## Your assignment
Please give the listing underneath again, exactly as shown.

*****

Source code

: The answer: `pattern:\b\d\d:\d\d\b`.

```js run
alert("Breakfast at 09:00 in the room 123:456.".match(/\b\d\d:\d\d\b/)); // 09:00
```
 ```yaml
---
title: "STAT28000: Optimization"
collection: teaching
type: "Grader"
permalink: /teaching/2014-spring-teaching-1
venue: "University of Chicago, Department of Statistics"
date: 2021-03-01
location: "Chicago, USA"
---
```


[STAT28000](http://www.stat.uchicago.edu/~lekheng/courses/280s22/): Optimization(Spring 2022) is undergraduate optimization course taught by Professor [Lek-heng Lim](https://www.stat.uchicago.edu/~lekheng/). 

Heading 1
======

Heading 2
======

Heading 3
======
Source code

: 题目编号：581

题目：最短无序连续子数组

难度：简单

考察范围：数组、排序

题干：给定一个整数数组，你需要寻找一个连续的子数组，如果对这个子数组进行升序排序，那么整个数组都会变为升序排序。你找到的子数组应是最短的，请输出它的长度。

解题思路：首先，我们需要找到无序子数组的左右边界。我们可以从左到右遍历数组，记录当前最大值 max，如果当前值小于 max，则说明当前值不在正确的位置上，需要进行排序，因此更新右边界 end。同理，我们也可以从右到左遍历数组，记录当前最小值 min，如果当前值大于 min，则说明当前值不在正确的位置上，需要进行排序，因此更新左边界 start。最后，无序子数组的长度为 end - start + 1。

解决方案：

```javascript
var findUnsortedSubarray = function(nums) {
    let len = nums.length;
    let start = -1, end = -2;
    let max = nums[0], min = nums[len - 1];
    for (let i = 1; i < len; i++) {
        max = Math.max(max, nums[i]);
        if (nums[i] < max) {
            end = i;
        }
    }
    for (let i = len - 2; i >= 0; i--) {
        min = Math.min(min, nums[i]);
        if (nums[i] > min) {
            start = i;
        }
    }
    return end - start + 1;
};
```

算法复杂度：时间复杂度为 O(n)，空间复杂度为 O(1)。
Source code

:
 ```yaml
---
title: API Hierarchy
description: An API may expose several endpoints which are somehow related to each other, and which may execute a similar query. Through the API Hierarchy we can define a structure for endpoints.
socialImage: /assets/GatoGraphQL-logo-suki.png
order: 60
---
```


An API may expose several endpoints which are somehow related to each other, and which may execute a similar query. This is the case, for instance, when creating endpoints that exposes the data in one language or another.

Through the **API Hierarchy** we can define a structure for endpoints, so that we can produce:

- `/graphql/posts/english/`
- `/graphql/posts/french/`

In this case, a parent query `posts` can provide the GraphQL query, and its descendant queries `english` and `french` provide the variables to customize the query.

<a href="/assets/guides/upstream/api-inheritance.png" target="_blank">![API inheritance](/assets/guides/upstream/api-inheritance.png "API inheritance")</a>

*****

## The answer
Source code

: The answer: `pattern:\b\d\d:\d\d\b`.

```js run
alert("Breakfast at 09:00 in the room 123:456.".match(/\b\d\d:\d\d\b/)); // 09:00
```
 ```yaml
---
title: "STAT28000: Optimization"
collection: teaching
type: "Grader"
permalink: /teaching/2014-spring-teaching-1
venue: "University of Chicago, Department of Statistics"
date: 2021-03-01
location: "Chicago, USA"
---
```


[STAT28000](http://www.stat.uchicago.edu/~lekheng/courses/280s22/): Optimization(Spring 2022) is undergraduate optimization course taught by Professor [Lek-heng Lim](https://www.stat.uchicago.edu/~lekheng/). 

Heading 1
======

Heading 2
======

Heading 3
======
Source code

: 题目编号：581

题目：最短无序连续子数组

难度：简单

考察范围：数组、排序

题干：给定一个整数数组，你需要寻找一个连续的子数组，如果对这个子数组进行升序排序，那么整个数组都会变为升序排序。你找到的子数组应是最短的，请输出它的长度。

解题思路：首先，我们需要找到无序子数组的左右边界。我们可以从左到右遍历数组，记录当前最大值 max，如果当前值小于 max，则说明当前值不在正确的位置上，需要进行排序，因此更新右边界 end。同理，我们也可以从右到左遍历数组，记录当前最小值 min，如果当前值大于 min，则说明当前值不在正确的位置上，需要进行排序，因此更新左边界 start。最后，无序子数组的长度为 end - start + 1。

解决方案：

```javascript
var findUnsortedSubarray = function(nums) {
    let len = nums.length;
    let start = -1, end = -2;
    let max = nums[0], min = nums[len - 1];
    for (let i = 1; i < len; i++) {
        max = Math.max(max, nums[i]);
        if (nums[i] < max) {
            end = i;
        }
    }
    for (let i = len - 2; i >= 0; i--) {
        min = Math.min(min, nums[i]);
        if (nums[i] > min) {
            start = i;
        }
    }
    return end - start + 1;
};
```

算法复杂度：时间复杂度为 O(n)，空间复杂度为 O(1)。
Source code

:
 ```yaml
---
title: API Hierarchy
description: An API may expose several endpoints which are somehow related to each other, and which may execute a similar query. Through the API Hierarchy we can define a structure for endpoints.
socialImage: /assets/GatoGraphQL-logo-suki.png
order: 60
---
```


An API may expose several endpoints which are somehow related to each other, and which may execute a similar query. This is the case, for instance, when creating endpoints that exposes the data in one language or another.

Through the **API Hierarchy** we can define a structure for endpoints, so that we can produce:

- `/graphql/posts/english/`
- `/graphql/posts/french/`

In this case, a parent query `posts` can provide the GraphQL query, and its descendant queries `english` and `french` provide the variables to customize the query.

<a href="/assets/guides/upstream/api-inheritance.png" target="_blank">![API inheritance](/assets/guides/upstream/api-inheritance.png "API inheritance")</a>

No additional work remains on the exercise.